» Task directions:
This exercise needs the complete data reproduced exactly.

» Stored entries:
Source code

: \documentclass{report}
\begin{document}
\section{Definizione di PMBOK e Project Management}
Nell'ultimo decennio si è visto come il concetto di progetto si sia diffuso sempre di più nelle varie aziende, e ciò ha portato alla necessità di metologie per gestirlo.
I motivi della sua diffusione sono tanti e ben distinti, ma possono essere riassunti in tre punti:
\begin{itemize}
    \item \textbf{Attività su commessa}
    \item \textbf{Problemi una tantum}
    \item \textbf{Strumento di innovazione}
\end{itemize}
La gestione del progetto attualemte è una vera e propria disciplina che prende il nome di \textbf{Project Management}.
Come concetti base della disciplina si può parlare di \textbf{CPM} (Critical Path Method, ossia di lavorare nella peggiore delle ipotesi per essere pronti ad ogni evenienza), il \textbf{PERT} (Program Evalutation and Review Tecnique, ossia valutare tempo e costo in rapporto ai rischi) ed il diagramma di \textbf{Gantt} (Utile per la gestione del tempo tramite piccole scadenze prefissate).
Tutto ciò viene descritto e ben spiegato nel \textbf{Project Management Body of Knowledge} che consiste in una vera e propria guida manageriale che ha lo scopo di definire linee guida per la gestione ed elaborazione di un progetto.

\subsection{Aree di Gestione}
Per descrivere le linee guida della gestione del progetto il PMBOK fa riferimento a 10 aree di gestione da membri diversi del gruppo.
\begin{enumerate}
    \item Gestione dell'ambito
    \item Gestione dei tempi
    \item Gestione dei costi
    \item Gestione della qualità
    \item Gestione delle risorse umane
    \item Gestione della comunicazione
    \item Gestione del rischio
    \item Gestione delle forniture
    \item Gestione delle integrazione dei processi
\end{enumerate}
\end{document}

» Output for this exercise:
Source code

: \documentclass{report}
\begin{document}
\section{Definizione di PMBOK e Project Management}
Nell'ultimo decennio si è visto come il concetto di progetto si sia diffuso sempre di più nelle varie aziende, e ciò ha portato alla necessità di metologie per gestirlo.
I motivi della sua diffusione sono tanti e ben distinti, ma possono essere riassunti in tre punti:
\begin{itemize}
    \item \textbf{Attività su commessa}
    \item \textbf{Problemi una tantum}
    \item \textbf{Strumento di innovazione}
\end{itemize}
La gestione del progetto attualemte è una vera e propria disciplina che prende il nome di \textbf{Project Management}.
Come concetti base della disciplina si può parlare di \textbf{CPM} (Critical Path Method, ossia di lavorare nella peggiore delle ipotesi per essere pronti ad ogni evenienza), il \textbf{PERT} (Program Evalutation and Review Tecnique, ossia valutare tempo e costo in rapporto ai rischi) ed il diagramma di \textbf{Gantt} (Utile per la gestione del tempo tramite piccole scadenze prefissate).
Tutto ciò viene descritto e ben spiegato nel \textbf{Project Management Body of Knowledge} che consiste in una vera e propria guida manageriale che ha lo scopo di definire linee guida per la gestione ed elaborazione di un progetto.

\subsection{Aree di Gestione}
Per descrivere le linee guida della gestione del progetto il PMBOK fa riferimento a 10 aree di gestione da membri diversi del gruppo.
\begin{enumerate}
    \item Gestione dell'ambito
    \item Gestione dei tempi
    \item Gestione dei costi
    \item Gestione della qualità
    \item Gestione delle risorse umane
    \item Gestione della comunicazione
    \item Gestione del rischio
    \item Gestione delle forniture
    \item Gestione delle integrazione dei processi
\end{enumerate}
\end{document}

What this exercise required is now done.